This topic contains 5 replies, has 6 voices, and was last updated by Sara Clifford Randolph 1 month, 3 weeks ago.
July 13, 2017 at 1:51 pm #3044
- Total Posts: 49
I’ve been seeing a lot of targeted ads and marketing emails from traditional athletic brands pushing active wear as lifestyle fashion, and it’s leaving me a little… conflicted.
My initial, visceral reaction is negative, conjuring images of people in workout gear who have probably never run or even gone near a gym (but who am I to say they haven’t “earned” it? People can wear what they want, live and let live!). Or people who are athletic, but feel the need to advertise it all the time by wearing the trappings, which is only intensified by the filtered versions we project of ourselves on social media (ok, who among us hasn’t worn a race shirt or hat and enjoyed that little bit of adulation you get when someone comments on it?).
Maybe I haven’t been paying that much attention until recently but it seems like running retailers and brands are making a strong play to market running shoes you wear when you’re not running. A couple of examples:
Roadrunner Sports -24.7 Shoes – This looks like a list of primarily legit (and expensive) running shoes, edited down to include only the more neutral & solid color choices.
Sometimes I’ll wear running shoes the day after a particularly hard run or track session because I feel like my feet need some extra cushioning and support. However those shoes are the ones that I’ve taken out of the rotation after 300+ miles of running wear on them (yet still look presentable enough to keep around as walking shoes).
When I’ve invested in a new pair of running shoes, I want to run in them, then take them off as soon as possible so I don’t wear them down unnecessarily or shorten their useful life spent training & racing. Is that silly? I’ve never considered buying a pair of running shoes and NOT using them for their intended purpose (serious running). Should I?
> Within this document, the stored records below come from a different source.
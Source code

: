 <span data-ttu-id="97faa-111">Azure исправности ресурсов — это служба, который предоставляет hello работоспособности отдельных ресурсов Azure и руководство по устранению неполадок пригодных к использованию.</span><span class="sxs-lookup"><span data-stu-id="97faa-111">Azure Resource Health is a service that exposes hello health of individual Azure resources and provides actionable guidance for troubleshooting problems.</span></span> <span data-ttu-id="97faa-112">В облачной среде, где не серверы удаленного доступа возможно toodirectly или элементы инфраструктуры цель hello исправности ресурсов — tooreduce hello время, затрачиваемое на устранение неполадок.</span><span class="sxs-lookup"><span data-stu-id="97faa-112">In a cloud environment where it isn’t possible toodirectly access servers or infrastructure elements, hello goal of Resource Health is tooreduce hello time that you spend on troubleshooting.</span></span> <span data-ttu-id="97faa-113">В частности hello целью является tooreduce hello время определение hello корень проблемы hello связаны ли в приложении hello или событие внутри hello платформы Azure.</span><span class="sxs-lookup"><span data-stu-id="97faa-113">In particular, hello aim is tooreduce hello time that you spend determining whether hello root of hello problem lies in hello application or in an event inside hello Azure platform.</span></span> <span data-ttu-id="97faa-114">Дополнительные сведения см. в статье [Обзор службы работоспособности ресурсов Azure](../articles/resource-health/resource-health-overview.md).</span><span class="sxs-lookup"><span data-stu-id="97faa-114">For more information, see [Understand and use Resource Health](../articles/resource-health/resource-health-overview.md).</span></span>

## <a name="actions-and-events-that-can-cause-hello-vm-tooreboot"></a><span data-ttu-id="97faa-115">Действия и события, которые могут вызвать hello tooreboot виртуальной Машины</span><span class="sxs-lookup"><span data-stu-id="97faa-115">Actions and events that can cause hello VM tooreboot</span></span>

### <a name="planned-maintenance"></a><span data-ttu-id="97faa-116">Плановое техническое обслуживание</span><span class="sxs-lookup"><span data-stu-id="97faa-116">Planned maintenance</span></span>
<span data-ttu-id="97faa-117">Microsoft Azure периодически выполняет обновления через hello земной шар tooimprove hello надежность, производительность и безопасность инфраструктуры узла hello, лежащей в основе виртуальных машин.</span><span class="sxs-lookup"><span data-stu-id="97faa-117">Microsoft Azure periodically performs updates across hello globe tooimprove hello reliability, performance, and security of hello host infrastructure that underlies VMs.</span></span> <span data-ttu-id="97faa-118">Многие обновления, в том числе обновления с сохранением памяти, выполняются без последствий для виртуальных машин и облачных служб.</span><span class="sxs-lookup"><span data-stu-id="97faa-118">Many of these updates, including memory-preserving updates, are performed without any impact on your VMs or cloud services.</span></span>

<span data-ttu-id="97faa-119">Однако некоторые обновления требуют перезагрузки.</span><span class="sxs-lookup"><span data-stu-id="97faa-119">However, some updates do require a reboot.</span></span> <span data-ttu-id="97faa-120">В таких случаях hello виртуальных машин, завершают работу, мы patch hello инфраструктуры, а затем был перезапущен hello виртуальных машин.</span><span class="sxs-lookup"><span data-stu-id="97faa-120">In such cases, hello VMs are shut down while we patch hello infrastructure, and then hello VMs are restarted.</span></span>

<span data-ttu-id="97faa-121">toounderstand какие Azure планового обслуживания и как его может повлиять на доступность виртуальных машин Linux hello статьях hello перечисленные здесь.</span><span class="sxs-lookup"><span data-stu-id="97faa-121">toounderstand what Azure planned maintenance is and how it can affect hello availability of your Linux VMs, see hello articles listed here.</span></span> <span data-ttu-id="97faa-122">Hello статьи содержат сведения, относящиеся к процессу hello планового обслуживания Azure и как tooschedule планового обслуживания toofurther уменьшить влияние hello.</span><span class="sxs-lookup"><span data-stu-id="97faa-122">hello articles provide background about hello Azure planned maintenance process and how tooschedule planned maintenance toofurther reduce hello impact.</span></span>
July 14, 2017 at 11:42 am #3101
- Total Posts: 121
I would say if what you are doing is working then don’t change it.
In my case, I’m pretty much always in running shoes. However I have shoes that are strictly for running and then another pair that I use for all other times. I’m lucky enough that I don’t need to “dress up” for work so I can wear whatever footwear I want so I choose to wear running shoes because they makes my feet happy. 😉
July 14, 2017 at 12:11 pm #3107
- Total Posts: 11
I feel like I look like a jock most of the time so when given the opportunity, I like to dress feminine and stylish. If so many companies are creating these non running athletic shoes, there must be a demand for it. Maybe many people like to appear active, with out actually having to sweat.
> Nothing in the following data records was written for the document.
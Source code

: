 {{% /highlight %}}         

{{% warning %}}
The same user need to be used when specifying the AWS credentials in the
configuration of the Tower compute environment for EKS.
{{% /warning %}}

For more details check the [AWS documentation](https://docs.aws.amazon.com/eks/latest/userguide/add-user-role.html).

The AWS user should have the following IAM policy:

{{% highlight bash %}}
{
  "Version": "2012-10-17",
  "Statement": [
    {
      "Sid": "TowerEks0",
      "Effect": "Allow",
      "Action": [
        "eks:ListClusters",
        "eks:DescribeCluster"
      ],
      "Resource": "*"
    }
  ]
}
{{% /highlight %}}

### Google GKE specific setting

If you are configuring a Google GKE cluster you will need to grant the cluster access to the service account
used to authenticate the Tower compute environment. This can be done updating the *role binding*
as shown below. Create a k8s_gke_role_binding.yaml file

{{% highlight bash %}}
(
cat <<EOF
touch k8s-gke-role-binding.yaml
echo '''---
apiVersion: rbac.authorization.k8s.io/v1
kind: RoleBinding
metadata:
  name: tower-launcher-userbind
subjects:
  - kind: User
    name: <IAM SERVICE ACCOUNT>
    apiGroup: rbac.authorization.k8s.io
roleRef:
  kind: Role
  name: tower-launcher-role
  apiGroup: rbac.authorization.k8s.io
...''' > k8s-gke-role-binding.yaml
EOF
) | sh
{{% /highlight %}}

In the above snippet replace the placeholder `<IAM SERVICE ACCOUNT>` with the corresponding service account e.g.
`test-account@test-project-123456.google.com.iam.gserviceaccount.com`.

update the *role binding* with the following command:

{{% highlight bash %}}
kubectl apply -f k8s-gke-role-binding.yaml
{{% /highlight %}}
July 14, 2017 at 2:46 pm #3114
- Total Posts: 22
I have a weird belief that walking in running shoes is not good for them, due to the different mechanics. This is probably poppycock however.
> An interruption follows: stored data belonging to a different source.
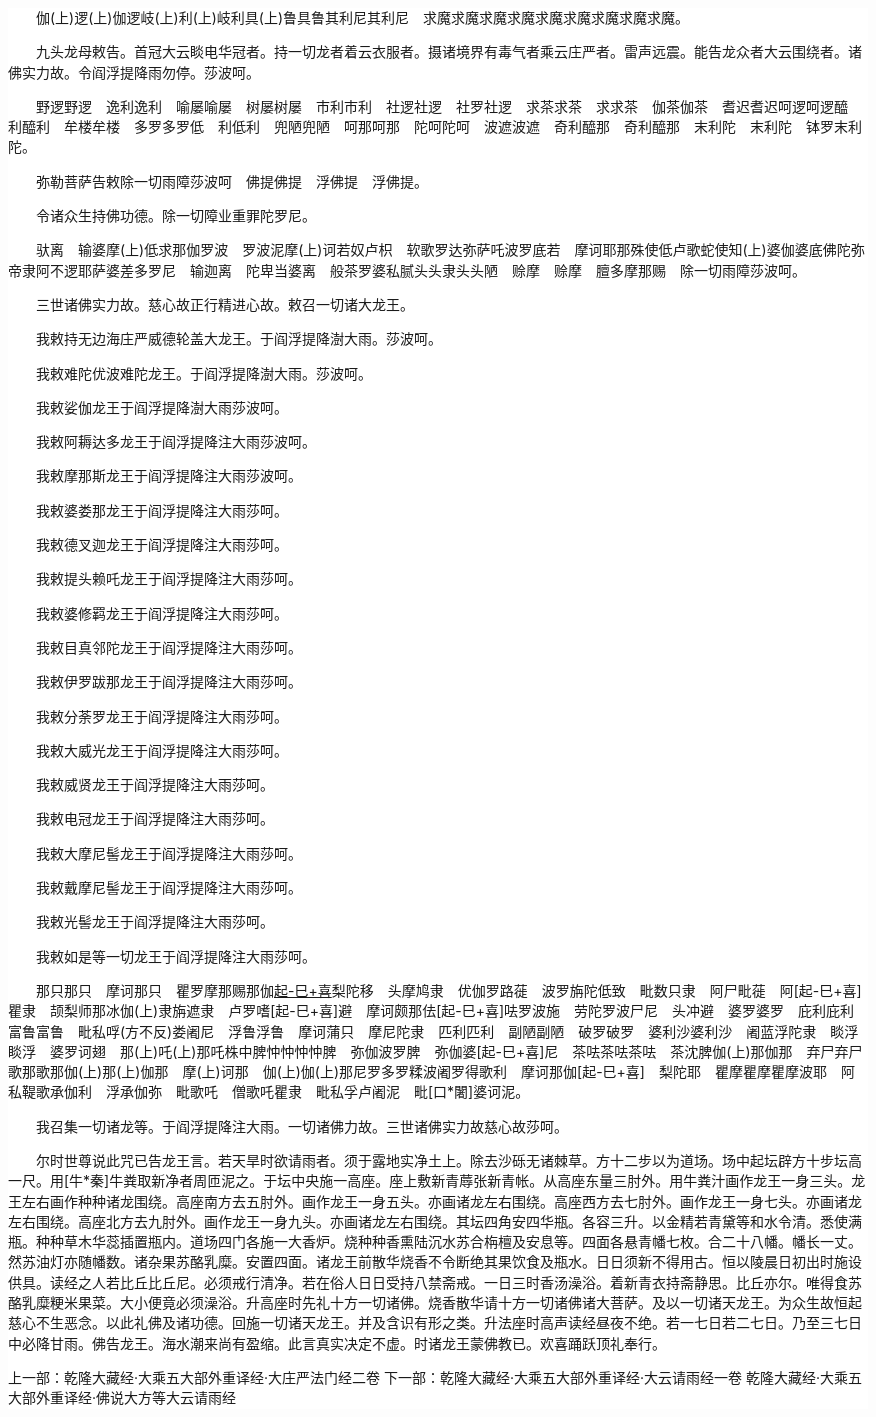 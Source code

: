 　　伽(上)逻(上)伽逻岐(上)利(上)岐利具(上)鲁具鲁其利尼其利尼　求魔求魔求魔求魔求魔求魔求魔求魔求魔。

　　九头龙母敕告。首冠大云睒电华冠者。持一切龙者着云衣服者。摄诸境界有毒气者乘云庄严者。雷声远震。能告龙众者大云围绕者。诸佛实力故。令阎浮提降雨勿停。莎波呵。

　　野逻野逻　逸利逸利　喻屡喻屡　树屡树屡　市利市利　社逻社逻　社罗社逻　求茶求茶　求求茶　伽茶伽茶　耆迟耆迟呵逻呵逻醯　利醯利　牟楼牟楼　多罗多罗低　利低利　兜陋兜陋　呵那呵那　陀呵陀呵　波遮波遮　奇利醯那　奇利醯那　末利陀　末利陀　钵罗末利陀。

　　弥勒菩萨告敕除一切雨障莎波呵　佛提佛提　浮佛提　浮佛提。

　　令诸众生持佛功德。除一切障业重罪陀罗尼。

　　驮离　输婆摩(上)低求那伽罗波　罗波泥摩(上)诃若奴卢枳　软歌罗达弥萨吒波罗底若　摩诃耶那殊使低卢歌蛇使知(上)婆伽婆底佛陀弥帝隶阿不逻耶萨婆差多罗尼　输迦离　陀卑当婆离　般茶罗婆私腻头头隶头头陋　赊摩　赊摩　膻多摩那赐　除一切雨障莎波呵。

　　三世诸佛实力故。慈心故正行精进心故。敕召一切诸大龙王。

　　我敕持无边海庄严威德轮盖大龙王。于阎浮提降澍大雨。莎波呵。

　　我敕难陀优波难陀龙王。于阎浮提降澍大雨。莎波呵。

　　我敕娑伽龙王于阎浮提降澍大雨莎波呵。

　　我敕阿耨达多龙王于阎浮提降注大雨莎波呵。

　　我敕摩那斯龙王于阎浮提降注大雨莎波呵。

　　我敕婆娄那龙王于阎浮提降注大雨莎呵。

　　我敕德叉迦龙王于阎浮提降注大雨莎呵。

　　我敕提头赖吒龙王于阎浮提降注大雨莎呵。

　　我敕婆修羁龙王于阎浮提降注大雨莎呵。

　　我敕目真邻陀龙王于阎浮提降注大雨莎呵。

　　我敕伊罗跋那龙王于阎浮提降注大雨莎呵。

　　我敕分荼罗龙王于阎浮提降注大雨莎呵。

　　我敕大威光龙王于阎浮提降注大雨莎呵。

　　我敕威贤龙王于阎浮提降注大雨莎呵。

　　我敕电冠龙王于阎浮提降注大雨莎呵。

　　我敕大摩尼髻龙王于阎浮提降注大雨莎呵。

　　我敕戴摩尼髻龙王于阎浮提降注大雨莎呵。

　　我敕光髻龙王于阎浮提降注大雨莎呵。

　　我敕如是等一切龙王于阎浮提降注大雨莎呵。

　　那只那只　摩诃那只　瞿罗摩那赐那伽[起-巳+喜](喜梨反)梨陀移　头摩鸠隶　优伽罗路蓰　波罗旃陀低致　毗数只隶　阿尸毗蓰　阿[起-巳+喜]瞿隶　颉梨师那冰伽(上)隶旃遮隶　卢罗嗜[起-巳+喜]避　摩诃颇那佉[起-巳+喜]呿罗波施　劳陀罗波尸尼　头冲避　婆罗婆罗　庇利庇利　富鲁富鲁　毗私哹(方不反)娄阇尼　浮鲁浮鲁　摩诃蒲只　摩尼陀隶　匹利匹利　副陋副陋　破罗破罗　婆利沙婆利沙　阇蓝浮陀隶　睒浮睒浮　婆罗诃翅　那(上)吒(上)那吒株中脾忡忡忡忡脾　弥伽波罗脾　弥伽婆[起-巳+喜]尼　茶呿茶呿茶呿　茶沈脾伽(上)那伽那　弃尸弃尸歌那歌那伽(上)那(上)伽那　摩(上)诃那　伽(上)伽(上)那尼罗多罗糅波阇罗得歌利　摩诃那伽[起-巳+喜]　梨陀耶　瞿摩瞿摩瞿摩波耶　阿私鞮歌承伽利　浮承伽弥　毗歌吒　僧歌吒瞿隶　毗私孚卢阇泥　毗[口*闍]婆诃泥。

　　我召集一切诸龙等。于阎浮提降注大雨。一切诸佛力故。三世诸佛实力故慈心故莎呵。

　　尔时世尊说此咒已告龙王言。若天旱时欲请雨者。须于露地实净土上。除去沙砾无诸棘草。方十二步以为道场。场中起坛辟方十步坛高一尺。用[牛*秦]牛粪取新净者周匝泥之。于坛中央施一高座。座上敷新青蓐张新青帐。从高座东量三肘外。用牛粪汁画作龙王一身三头。龙王左右画作种种诸龙围绕。高座南方去五肘外。画作龙王一身五头。亦画诸龙左右围绕。高座西方去七肘外。画作龙王一身七头。亦画诸龙左右围绕。高座北方去九肘外。画作龙王一身九头。亦画诸龙左右围绕。其坛四角安四华瓶。各容三升。以金精若青黛等和水令清。悉使满瓶。种种草木华蕊插置瓶内。道场四门各施一大香炉。烧种种香熏陆沉水苏合栴檀及安息等。四面各悬青幡七枚。合二十八幡。幡长一丈。然苏油灯亦随幡数。诸杂果苏酪乳糜。安置四面。诸龙王前散华烧香不令断绝其果饮食及瓶水。日日须新不得用古。恒以陵晨日初出时施设供具。读经之人若比丘比丘尼。必须戒行清净。若在俗人日日受持八禁斋戒。一日三时香汤澡浴。着新青衣持斋静思。比丘亦尔。唯得食苏酪乳糜粳米果菜。大小便竟必须澡浴。升高座时先礼十方一切诸佛。烧香散华请十方一切诸佛诸大菩萨。及以一切诸天龙王。为众生故恒起慈心不生恶念。以此礼佛及诸功德。回施一切诸天龙王。并及含识有形之类。升法座时高声读经昼夜不绝。若一七日若二七日。乃至三七日中必降甘雨。佛告龙王。海水潮来尚有盈缩。此言真实决定不虚。时诸龙王蒙佛教已。欢喜踊跃顶礼奉行。

上一部：乾隆大藏经·大乘五大部外重译经·大庄严法门经二卷
下一部：乾隆大藏经·大乘五大部外重译经·大云请雨经一卷
乾隆大藏经·大乘五大部外重译经·佛说大方等大云请雨经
July 16, 2017 at 7:10 pm #3135
- Total Posts: 17
I actually have multiple pairs of shoes. If I am running and racing I use my running shoes. If I am going for a hike or walk or lifting weights I use another pair of shoes so that I won’t wear down my running shoes. This way I am still getting good support on whatever exercises I am doing.
July 26, 2017 at 5:10 am #3217
Sara Clifford Randolph
- Total Posts: 66
I wear running shoes and running clothes more than I care to admit. In fact, when I actually wear a dress or fancy shoes – my kids will tell me that I have my “real clothes on”.
While it’s fun to dress up – I feel more comfy in my running shoes and casual clothes…. but I don’t wear my biking shorts to the grocery store …. ok, maybe once or twice 🙂
Same goes for my hair – when my hair is not wrapped up in a chlorine/sweat smelling bun, people do not recognize me.